Stored entries —
____
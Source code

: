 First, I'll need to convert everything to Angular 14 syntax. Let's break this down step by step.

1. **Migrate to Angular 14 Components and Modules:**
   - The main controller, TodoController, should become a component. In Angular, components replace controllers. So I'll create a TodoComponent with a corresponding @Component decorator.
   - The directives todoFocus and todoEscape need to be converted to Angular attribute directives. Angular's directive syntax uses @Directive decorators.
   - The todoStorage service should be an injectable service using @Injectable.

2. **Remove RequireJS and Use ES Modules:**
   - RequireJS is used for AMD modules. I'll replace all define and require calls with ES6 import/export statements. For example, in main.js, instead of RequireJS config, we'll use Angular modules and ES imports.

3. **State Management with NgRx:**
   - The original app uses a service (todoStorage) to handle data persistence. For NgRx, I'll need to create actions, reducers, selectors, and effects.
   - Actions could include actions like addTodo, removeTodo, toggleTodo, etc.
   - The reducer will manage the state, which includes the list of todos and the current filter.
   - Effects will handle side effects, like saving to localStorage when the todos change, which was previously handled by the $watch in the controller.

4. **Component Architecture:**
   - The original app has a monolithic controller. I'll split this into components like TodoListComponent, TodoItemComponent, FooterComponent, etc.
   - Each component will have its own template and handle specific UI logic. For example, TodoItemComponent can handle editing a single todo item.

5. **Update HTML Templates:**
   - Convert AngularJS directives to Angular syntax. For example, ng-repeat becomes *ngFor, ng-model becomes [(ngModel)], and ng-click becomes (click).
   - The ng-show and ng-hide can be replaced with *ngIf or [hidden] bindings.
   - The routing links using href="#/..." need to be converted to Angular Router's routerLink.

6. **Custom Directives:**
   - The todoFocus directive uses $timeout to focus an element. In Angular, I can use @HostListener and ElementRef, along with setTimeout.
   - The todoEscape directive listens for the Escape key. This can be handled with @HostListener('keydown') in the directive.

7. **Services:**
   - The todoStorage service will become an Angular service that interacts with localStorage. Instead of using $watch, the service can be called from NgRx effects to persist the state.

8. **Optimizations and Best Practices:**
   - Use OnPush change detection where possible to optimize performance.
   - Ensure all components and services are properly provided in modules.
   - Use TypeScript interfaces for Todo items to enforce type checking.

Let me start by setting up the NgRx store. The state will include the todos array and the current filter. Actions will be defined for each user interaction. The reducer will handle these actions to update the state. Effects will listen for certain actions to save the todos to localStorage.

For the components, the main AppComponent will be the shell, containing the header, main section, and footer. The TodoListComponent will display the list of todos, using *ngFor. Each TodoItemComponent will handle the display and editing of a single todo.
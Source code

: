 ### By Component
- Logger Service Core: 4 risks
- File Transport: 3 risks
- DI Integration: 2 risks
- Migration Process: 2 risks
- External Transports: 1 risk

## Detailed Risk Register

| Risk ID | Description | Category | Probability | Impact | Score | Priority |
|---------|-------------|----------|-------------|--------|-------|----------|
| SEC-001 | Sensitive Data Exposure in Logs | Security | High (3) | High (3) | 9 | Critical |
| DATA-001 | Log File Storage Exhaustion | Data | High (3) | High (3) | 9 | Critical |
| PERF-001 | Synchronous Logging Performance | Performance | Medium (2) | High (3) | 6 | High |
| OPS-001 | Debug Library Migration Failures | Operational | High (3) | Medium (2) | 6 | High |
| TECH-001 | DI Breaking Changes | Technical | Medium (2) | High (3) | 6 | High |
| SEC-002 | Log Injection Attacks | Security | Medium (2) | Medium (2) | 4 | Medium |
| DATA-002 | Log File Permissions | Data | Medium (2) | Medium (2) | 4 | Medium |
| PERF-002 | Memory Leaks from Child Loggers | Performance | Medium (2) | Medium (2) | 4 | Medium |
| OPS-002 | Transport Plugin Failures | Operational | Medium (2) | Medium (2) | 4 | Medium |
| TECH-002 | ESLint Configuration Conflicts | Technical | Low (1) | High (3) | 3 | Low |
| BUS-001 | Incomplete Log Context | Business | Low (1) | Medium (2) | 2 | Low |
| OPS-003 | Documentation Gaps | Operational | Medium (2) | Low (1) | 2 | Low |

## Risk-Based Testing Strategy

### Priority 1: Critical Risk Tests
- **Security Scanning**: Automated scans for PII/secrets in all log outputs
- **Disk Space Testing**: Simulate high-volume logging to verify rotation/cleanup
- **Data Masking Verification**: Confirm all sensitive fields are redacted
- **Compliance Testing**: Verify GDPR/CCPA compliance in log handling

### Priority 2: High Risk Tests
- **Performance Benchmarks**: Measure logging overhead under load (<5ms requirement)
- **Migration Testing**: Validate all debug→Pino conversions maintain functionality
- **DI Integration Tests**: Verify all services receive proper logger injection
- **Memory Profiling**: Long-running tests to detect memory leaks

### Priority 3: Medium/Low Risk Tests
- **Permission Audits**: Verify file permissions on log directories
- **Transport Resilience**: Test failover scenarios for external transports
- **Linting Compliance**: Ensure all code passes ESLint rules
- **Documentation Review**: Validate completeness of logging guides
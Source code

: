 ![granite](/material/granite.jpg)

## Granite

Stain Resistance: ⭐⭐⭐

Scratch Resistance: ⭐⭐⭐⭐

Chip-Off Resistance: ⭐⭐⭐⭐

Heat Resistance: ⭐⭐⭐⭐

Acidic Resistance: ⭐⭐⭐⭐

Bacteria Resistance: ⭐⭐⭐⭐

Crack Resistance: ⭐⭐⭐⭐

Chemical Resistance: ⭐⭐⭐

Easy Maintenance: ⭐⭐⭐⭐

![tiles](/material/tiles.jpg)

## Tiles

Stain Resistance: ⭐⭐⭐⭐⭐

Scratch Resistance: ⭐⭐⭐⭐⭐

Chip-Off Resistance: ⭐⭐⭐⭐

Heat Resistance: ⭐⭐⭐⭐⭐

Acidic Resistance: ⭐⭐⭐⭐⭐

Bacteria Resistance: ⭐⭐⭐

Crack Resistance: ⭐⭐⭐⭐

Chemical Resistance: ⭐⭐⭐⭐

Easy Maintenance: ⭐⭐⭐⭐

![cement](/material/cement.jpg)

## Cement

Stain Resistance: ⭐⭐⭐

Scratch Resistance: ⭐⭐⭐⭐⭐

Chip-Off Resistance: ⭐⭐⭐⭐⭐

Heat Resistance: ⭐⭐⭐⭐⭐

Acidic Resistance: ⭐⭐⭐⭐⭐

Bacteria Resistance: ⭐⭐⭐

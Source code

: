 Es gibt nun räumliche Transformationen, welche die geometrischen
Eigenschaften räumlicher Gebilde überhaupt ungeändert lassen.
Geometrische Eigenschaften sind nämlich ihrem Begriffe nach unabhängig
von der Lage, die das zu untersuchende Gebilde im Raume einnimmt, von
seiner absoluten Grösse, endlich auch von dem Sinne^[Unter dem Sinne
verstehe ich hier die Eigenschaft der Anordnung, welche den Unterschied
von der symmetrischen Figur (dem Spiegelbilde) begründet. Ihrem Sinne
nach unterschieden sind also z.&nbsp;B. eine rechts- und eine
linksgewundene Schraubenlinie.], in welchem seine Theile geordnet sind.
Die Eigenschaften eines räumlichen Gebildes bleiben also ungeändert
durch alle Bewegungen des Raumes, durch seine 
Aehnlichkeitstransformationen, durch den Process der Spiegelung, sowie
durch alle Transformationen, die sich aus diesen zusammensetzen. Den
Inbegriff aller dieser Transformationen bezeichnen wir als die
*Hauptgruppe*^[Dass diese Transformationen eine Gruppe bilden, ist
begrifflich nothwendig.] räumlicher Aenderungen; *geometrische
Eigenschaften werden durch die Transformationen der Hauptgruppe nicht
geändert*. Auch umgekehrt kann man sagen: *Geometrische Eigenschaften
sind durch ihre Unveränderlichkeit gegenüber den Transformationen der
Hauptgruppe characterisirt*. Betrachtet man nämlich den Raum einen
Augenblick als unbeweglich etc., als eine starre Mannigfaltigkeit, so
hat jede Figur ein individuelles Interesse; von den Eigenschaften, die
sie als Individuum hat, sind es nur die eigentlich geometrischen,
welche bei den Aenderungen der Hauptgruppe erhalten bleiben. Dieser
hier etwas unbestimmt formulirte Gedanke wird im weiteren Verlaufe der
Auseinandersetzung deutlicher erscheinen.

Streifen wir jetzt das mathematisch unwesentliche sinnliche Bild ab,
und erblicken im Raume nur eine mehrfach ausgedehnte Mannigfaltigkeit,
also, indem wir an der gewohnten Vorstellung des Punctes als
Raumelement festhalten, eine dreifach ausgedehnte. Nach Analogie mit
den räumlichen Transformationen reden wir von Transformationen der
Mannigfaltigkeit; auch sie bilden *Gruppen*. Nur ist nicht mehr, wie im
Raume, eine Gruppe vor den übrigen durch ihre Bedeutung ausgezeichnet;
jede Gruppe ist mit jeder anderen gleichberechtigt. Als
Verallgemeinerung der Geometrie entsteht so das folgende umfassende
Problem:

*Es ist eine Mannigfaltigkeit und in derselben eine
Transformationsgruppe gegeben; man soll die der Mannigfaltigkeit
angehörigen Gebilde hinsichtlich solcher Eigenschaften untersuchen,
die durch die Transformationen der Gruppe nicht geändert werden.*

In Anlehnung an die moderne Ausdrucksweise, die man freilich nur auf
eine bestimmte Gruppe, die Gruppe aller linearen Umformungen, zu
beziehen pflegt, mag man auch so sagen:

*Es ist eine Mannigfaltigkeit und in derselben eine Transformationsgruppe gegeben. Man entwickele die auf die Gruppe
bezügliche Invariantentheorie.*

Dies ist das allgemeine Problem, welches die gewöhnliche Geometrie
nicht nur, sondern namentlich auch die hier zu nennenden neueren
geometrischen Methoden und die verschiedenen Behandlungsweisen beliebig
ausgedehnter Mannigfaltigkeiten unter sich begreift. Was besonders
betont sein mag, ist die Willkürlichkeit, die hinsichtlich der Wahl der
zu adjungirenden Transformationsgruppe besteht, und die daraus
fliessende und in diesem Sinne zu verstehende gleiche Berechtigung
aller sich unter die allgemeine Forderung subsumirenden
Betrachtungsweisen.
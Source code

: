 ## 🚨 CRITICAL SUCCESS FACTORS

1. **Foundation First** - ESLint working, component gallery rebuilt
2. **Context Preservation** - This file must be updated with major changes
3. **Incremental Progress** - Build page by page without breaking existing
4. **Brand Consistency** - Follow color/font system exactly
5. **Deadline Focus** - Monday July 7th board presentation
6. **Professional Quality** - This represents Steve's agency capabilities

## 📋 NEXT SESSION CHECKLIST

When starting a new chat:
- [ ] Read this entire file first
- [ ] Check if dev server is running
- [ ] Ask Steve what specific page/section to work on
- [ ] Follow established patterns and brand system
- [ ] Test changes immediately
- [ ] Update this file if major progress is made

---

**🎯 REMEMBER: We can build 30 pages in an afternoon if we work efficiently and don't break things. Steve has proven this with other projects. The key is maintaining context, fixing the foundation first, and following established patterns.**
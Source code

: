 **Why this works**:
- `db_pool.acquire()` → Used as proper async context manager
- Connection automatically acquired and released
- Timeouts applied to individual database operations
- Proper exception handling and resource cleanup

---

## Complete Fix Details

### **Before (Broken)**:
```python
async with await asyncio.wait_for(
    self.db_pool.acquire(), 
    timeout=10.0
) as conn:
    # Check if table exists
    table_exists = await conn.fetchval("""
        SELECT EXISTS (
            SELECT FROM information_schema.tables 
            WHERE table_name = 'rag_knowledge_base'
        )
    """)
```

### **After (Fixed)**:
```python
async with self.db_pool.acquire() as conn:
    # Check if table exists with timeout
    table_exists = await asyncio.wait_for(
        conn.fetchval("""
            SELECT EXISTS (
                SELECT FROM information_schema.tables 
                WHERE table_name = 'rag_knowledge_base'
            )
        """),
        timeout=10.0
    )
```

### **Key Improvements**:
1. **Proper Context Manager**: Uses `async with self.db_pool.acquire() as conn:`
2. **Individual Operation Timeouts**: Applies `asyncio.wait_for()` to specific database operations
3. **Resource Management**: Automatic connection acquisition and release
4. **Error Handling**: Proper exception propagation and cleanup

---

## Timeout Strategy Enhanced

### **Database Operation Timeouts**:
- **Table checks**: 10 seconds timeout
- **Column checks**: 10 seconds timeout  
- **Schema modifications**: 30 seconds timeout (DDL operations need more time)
____
Task goal — What do the lines above say from the one containing "- **DI Integration" down to the one containing "Bacteria Resistance: ⭐⭐⭐⭐"? Return them exactly, both end lines included, and only them.

Answer space —
- **DI Integration Tests**: Verify all services receive proper logger injection
- **Memory Profiling**: Long-running tests to detect memory leaks

### Priority 3: Medium/Low Risk Tests
- **Permission Audits**: Verify file permissions on log directories
- **Transport Resilience**: Test failover scenarios for external transports
- **Linting Compliance**: Ensure all code passes ESLint rules
- **Documentation Review**: Validate completeness of logging guides
Source code

: ![granite](/material/granite.jpg)

## Granite

Stain Resistance: ⭐⭐⭐

Scratch Resistance: ⭐⭐⭐⭐

Chip-Off Resistance: ⭐⭐⭐⭐

Heat Resistance: ⭐⭐⭐⭐

Acidic Resistance: ⭐⭐⭐⭐

Bacteria Resistance: ⭐⭐⭐⭐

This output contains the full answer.